What if I don’t have buttermilk? You can easily substitute buttermilk by mixing milk with a little lemon juice or vinegar; let it sit for 5–10 minutes before using.
Can I make this recipe dairy-free? Yes! Use coconut cream instead of heavy whipping cream and replace unsalted butter with a dairy-free option.
How do I store leftover shortcake? Store any leftovers in an airtight container in the refrigerator for up to 2 days. For longer storage, you can freeze the biscuits separately from the strawberries and whipped cream.
Can I prepare the strawberries in advance? Yes, you can prepare the strawberry filling a few hours ahead and refrigerate it until you’re ready to assemble the shortcake.
Save This Recipe for Later
If you enjoyed this gluten-free strawberry shortcake recipe, save it for later! Pin it to your favorite Pinterest board or bookmark this page to ensure you can come back and recreate this delightful dessert whenever the craving strikes.
Final Thoughts
Creating a delicious gluten-free strawberry shortcake is a rewarding experience, allowing you to indulge in a classic dessert without compromising your dietary needs. With the right technique and ingredients, you can craft a beautiful, scrumptious treat that’s perfect for summer gatherings or simply indulging on a sunny day. Don’t hesitate to experiment with different variations to make it your own, and remember, the joy of baking should be shared and savored. Enjoy every delectable bite!

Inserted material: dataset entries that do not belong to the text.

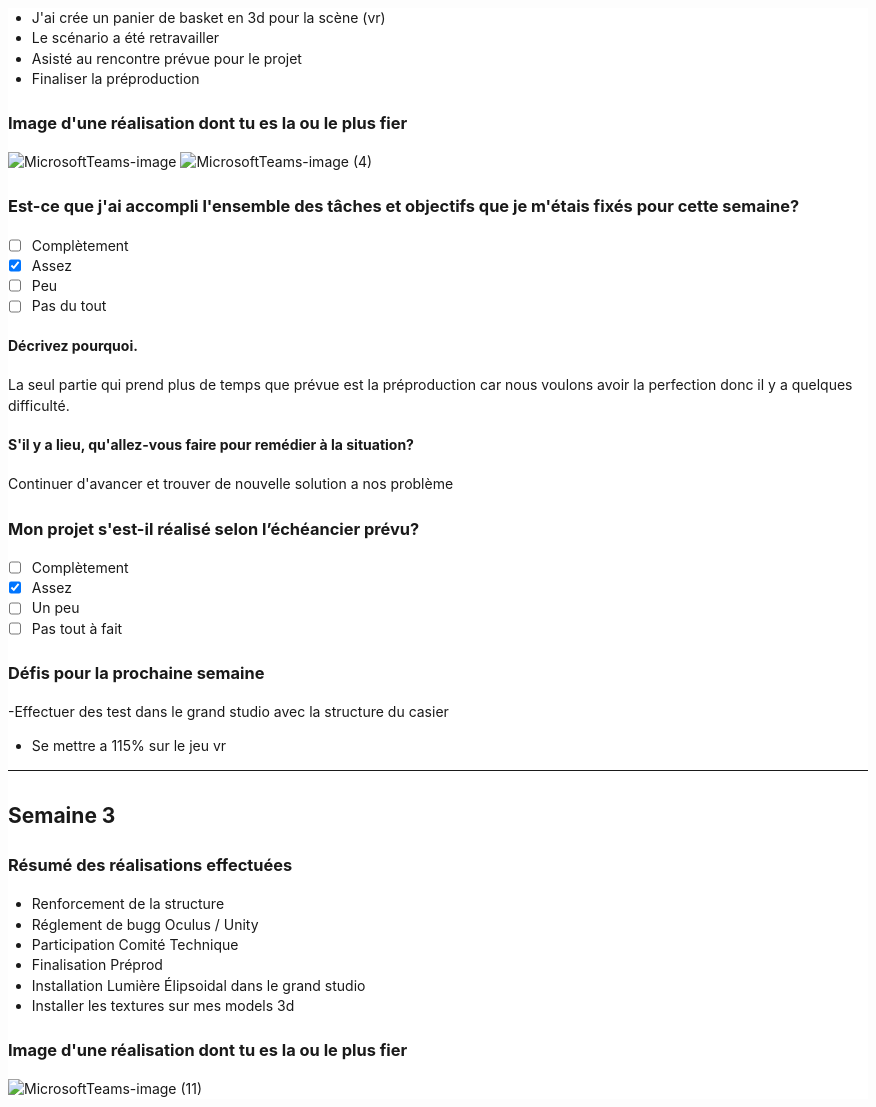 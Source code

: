 - J'ai crée un panier de basket en 3d pour la scène (vr)
- Le scénario a été retravailler
- Asisté au rencontre prévue pour le projet
- Finaliser la préproduction

### Image d'une réalisation dont tu es la ou le plus fier
![MicrosoftTeams-image](https://user-images.githubusercontent.com/70386087/152451499-61d533c5-0b8d-489a-8631-103f48aca3fb.png)
![MicrosoftTeams-image (4)](https://user-images.githubusercontent.com/70386087/152451518-69f4f94c-5a62-49ae-9d33-b4bbc76ba99b.png)



### Est-ce que j'ai accompli l'ensemble des tâches et objectifs que je m'étais fixés pour cette semaine?

- [ ] Complètement
- [x] Assez
- [ ] Peu
- [ ] Pas du tout

#### Décrivez pourquoi.
 La seul partie qui prend plus de temps que prévue est la préproduction car nous voulons avoir la perfection donc il y a quelques difficulté.

#### S'il y a lieu, qu'allez-vous faire pour remédier à la situation?
Continuer d'avancer et trouver de nouvelle solution a nos problème

### Mon projet s'est-il réalisé selon l’échéancier prévu?

- [ ] Complètement
- [x] Assez
- [ ] Un peu
- [ ] Pas tout à fait
### Défis pour la prochaine semaine
-Effectuer des test dans le grand studio avec la structure du casier
- Se mettre a 115% sur le jeu vr

---
## Semaine 3 
### Résumé des réalisations effectuées
- Renforcement de la structure
- Réglement de bugg Oculus / Unity
- Participation Comité Technique
- Finalisation Préprod
- Installation Lumière Élipsoidal dans le grand studio
- Installer les textures sur mes models 3d

### Image d'une réalisation dont tu es la ou le plus fier
![MicrosoftTeams-image (11)](https://user-images.githubusercontent.com/70386087/153534407-f9d8a2e0-8c1a-4585-8d7a-59d7a0c9c8ec.png)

Gluten-Free Strawberry Shortcake
Ingredients
Method
- Preheat oven to 400°F and line a baking sheet with parchment paper.
- In a large bowl, whisk together the gluten-free flour, baking powder, salt, and sugar.
- Add the cold butter cubes and cut them into the flour using your hands or a pastry cutter until you have small, pea-sized pieces.
- Pour in the cold buttermilk and mix until a shaggy dough forms.
- Transfer the dough to a lightly floured surface and press it into a square, then cut it in half and stack the pieces on top of each other.
- Press down again and repeat once or twice to create flaky layers.
- Press the dough into a 6×6-inch square and cut into 9 even squares using a sharp knife or bench scraper.
- Place biscuits on the prepared baking sheet, brush tops with buttermilk, and sprinkle with coarse sugar if desired.
- Bake at 400°F for 15–18 minutes until golden, or air fry at 400°F for 10–12 minutes.
- In a bowl, mash 1 cup of strawberries with honey, then add remaining strawberries and toss to combine. Let sit while the biscuits bake.
- Using a hand mixer or stand mixer, whip the heavy cream until soft peaks form (2–3 minutes).
- Add powdered sugar and vanilla, then mix until combined.
- Slice or pull apart the biscuits and layer with whipped cream and strawberries. Serve immediately.